ACTION ITEM.
Your answer must be every line of the data that contains "deswegen".

(Saved data entries)
··········

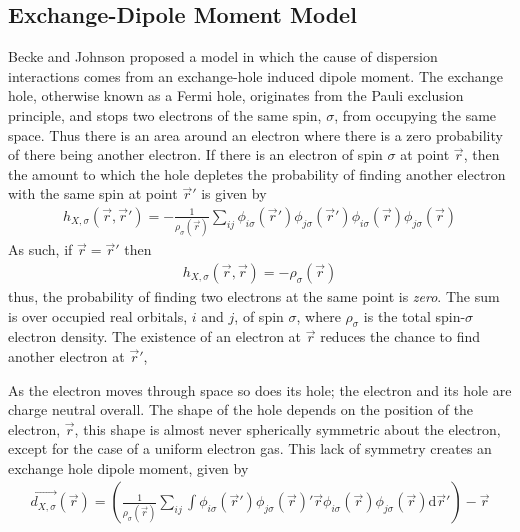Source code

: \documentclass[10pt,a4paper,twocolumn,twoside]{extarticle}
\renewcommand{\d}{\text{d}}
\begin{document}
	\subsection{Exchange-Dipole Moment Model}
	\label{sec:XDM}
	Becke and Johnson proposed a model\cite{XDM-Original} in which the cause of dispersion interactions comes from an exchange-hole induced dipole moment.\cite{XDM-dipole,XDM-HF,XDM-HigherOrder} The exchange hole, otherwise known as a Fermi hole, originates from the Pauli exclusion principle, and stops two electrons of the same spin, $\sigma$, from occupying the same space. Thus there is an area around an electron where there is a zero probability of there being another electron. If there is an electron of spin $\sigma$ at point $\vec{r}$, then the amount to which the hole depletes the probability of finding another electron with the same spin at point $\vec{r}'$ is given by 
	\begin{align}
		h_{X,\sigma}(\vec{r},\vec{r}') = -\frac{1}{\rho_\sigma(\vec{r})} \sum_{ij} 
										\phi_{i\sigma}(\vec{r}') \phi_{j\sigma}(\vec{r}')
										\phi_{i\sigma}(\vec{r}) \phi_{j\sigma}(\vec{r}) 
	\end{align}
	As such, if $\vec{r} = \vec{r}'$ then 
	\begin{align}
		h_{X,\sigma}(\vec{r}, \vec{r}) = -\rho_\sigma(\vec{r})
	\end{align}
	thus, the probability of finding two electrons at the same point is \emph{zero}.
	The sum is over occupied real orbitals, $i$ and $j$, of spin $\sigma$, where $\rho_\sigma$ is the total spin-$\sigma$ electron density. The existence of an electron at $\vec{r}$ reduces the chance to find another electron at $\vec{r}'$, 

	As the electron moves through space so does its hole; the electron and its hole are charge neutral overall. 
	The shape of the hole depends on the position of the electron, $\vec{r}$, this shape is almost never spherically symmetric about the electron, except for the case of a uniform electron gas. This lack of symmetry creates an exchange hole dipole moment, given by 
	\footnotesize
	\begin{align}
		\label{eq:exchange-dipole}
		\vec{d_{X,\sigma}}(\vec{r}) = \left( \frac{1}{\rho_\sigma(\vec{r})} \sum_{ij}\int
									 \phi_{i\sigma}(\vec{r}') \phi_{j\sigma}(\vec{r})' 
									 \vec{r}\phi_{i\sigma}(\vec{r}) \phi_{j\sigma}(\vec{r}) 
									 \d\vec{r}'\right) - \vec{r}
	\end{align}
	\normalsize
\end{document}
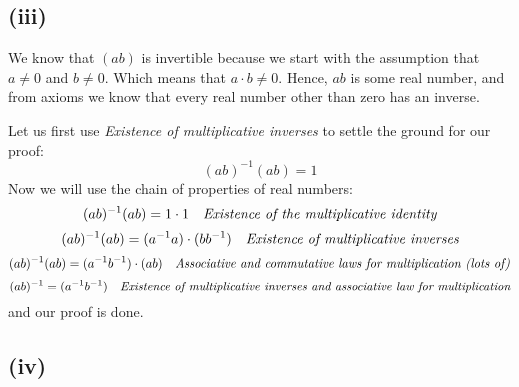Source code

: \documentclass{article}
\begin{document}
\subsection*{(iii)}

We know that \((ab)\) is invertible because we start with the assumption that \(a \neq 0\) and \(b \neq 0\).
Which means that \(a \cdot b \neq 0\). Hence, \(ab\) is some real number, and from axioms we know that
every real number other than zero has an inverse.  

Let us first use \emph{Existence of multiplicative inverses} to settle the ground for our proof:
\begin{equation*}
	(ab)^{-1}(ab) = 1
\end{equation*}
Now we will use the chain of properties of real numbers:
\begin{equation*}
	(ab)^{-1}(ab) = 1 \cdot 1 \ \ \ \emph{Existence of the multiplicative identity}
\end{equation*}
\begin{equation*}
	(ab)^{-1}(ab) = (a^{-1}a) \cdot (bb^{-1}) \ \ \ \emph{Existence of multiplicative inverses}
\end{equation*}
\begin{equation*}
	(ab)^{-1}(ab) = (a^{-1}b^{-1}) \cdot (ab) \ \ \ \emph{Associative and commutative laws for multiplication (lots of)} 
\end{equation*}
\begin{equation*}
	(ab)^{-1} = (a^{-1}b^{-1}) \ \ \ \emph{Existence of multiplicative inverses and associative law for multiplication} 
\end{equation*}
and our proof is done.

\subsection*{(iv)}
\end{document}
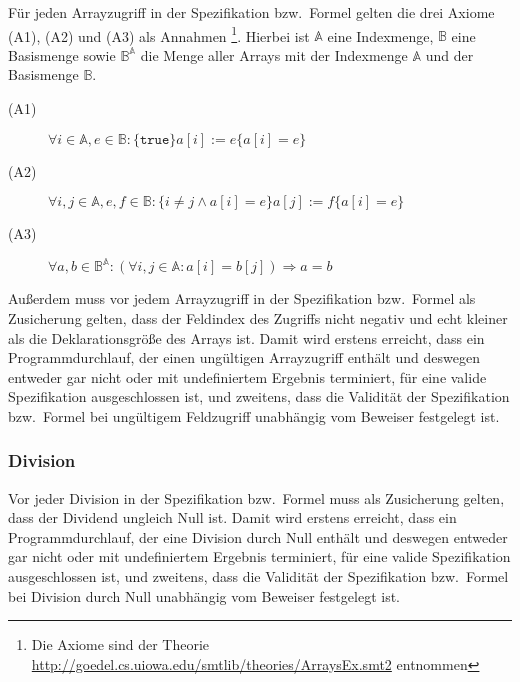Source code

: Für jeden Arrayzugriff in der Spezifikation bzw.\ Formel gelten die
drei Axiome (A1), (A2) und (A3) als Annahmen \footnote{Die Axiome sind
der Theorie
\url{http://goedel.cs.uiowa.edu/smtlib/theories/ArraysEx.smt2}
entnommen}. Hierbei ist $\mathbb{A}$ eine Indexmenge, $\mathbb{B}$
eine Basismenge sowie $\mathbb{B}^\mathbb{A}$ die Menge aller Arrays
mit der Indexmenge $\mathbb{A}$ und der Basismenge $\mathbb{B}$. %

\begin{description}%
    \item[(A1)] \begin{math}\forall i \in \mathbb{A}, e \in \mathbb{B} : \{\texttt{true}\} a[i] := e \{a[i] = e\}\end{math}%
    \item[(A2)] \begin{math}\forall i, j \in \mathbb{A}, e, f \in \mathbb{B} : \{i \neq j \wedge a[i] = e\} a[j] := f \{a[i] = e\}\end{math}%
    \item[(A3)] \begin{math}\forall a, b \in \mathbb{B}^\mathbb{A} : (\forall i, j \in \mathbb{A} : a[i] = b[j]) \Rightarrow a = b\end{math}%
\end{description}%

Außerdem muss vor jedem Arrayzugriff in der Spezifikation bzw.\ Formel
als Zusicherung gelten, dass der Feldindex des Zugriffs nicht negativ
und echt kleiner als die Deklarationsgröße des Arrays ist. Damit wird
erstens erreicht, dass ein Programmdurchlauf, der einen ungültigen
Arrayzugriff enthält und deswegen entweder gar nicht oder mit
undefiniertem Ergebnis terminiert, für eine valide Spezifikation
ausgeschlossen ist, und zweitens, dass die Validität der Spezifikation
bzw.\ Formel bei ungültigem Feldzugriff unabhängig vom Beweiser
festgelegt ist.%

\subsubsection{Division}%

Vor jeder Division in der Spezifikation bzw.\ Formel muss als
Zusicherung gelten, dass der Dividend ungleich Null ist. Damit wird
erstens erreicht, dass ein Programmdurchlauf, der eine Division durch
Null enthält und deswegen entweder gar nicht oder mit undefiniertem
Ergebnis terminiert, für eine valide Spezifikation ausgeschlossen ist,
und zweitens, dass die Validität der Spezifikation bzw.\ Formel bei
Division durch Null unabhängig vom Beweiser festgelegt ist.%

··········

RESPONSE.
Arrayzugriff enthält und deswegen entweder gar nicht oder mit
Null enthält und deswegen entweder gar nicht oder mit undefiniertem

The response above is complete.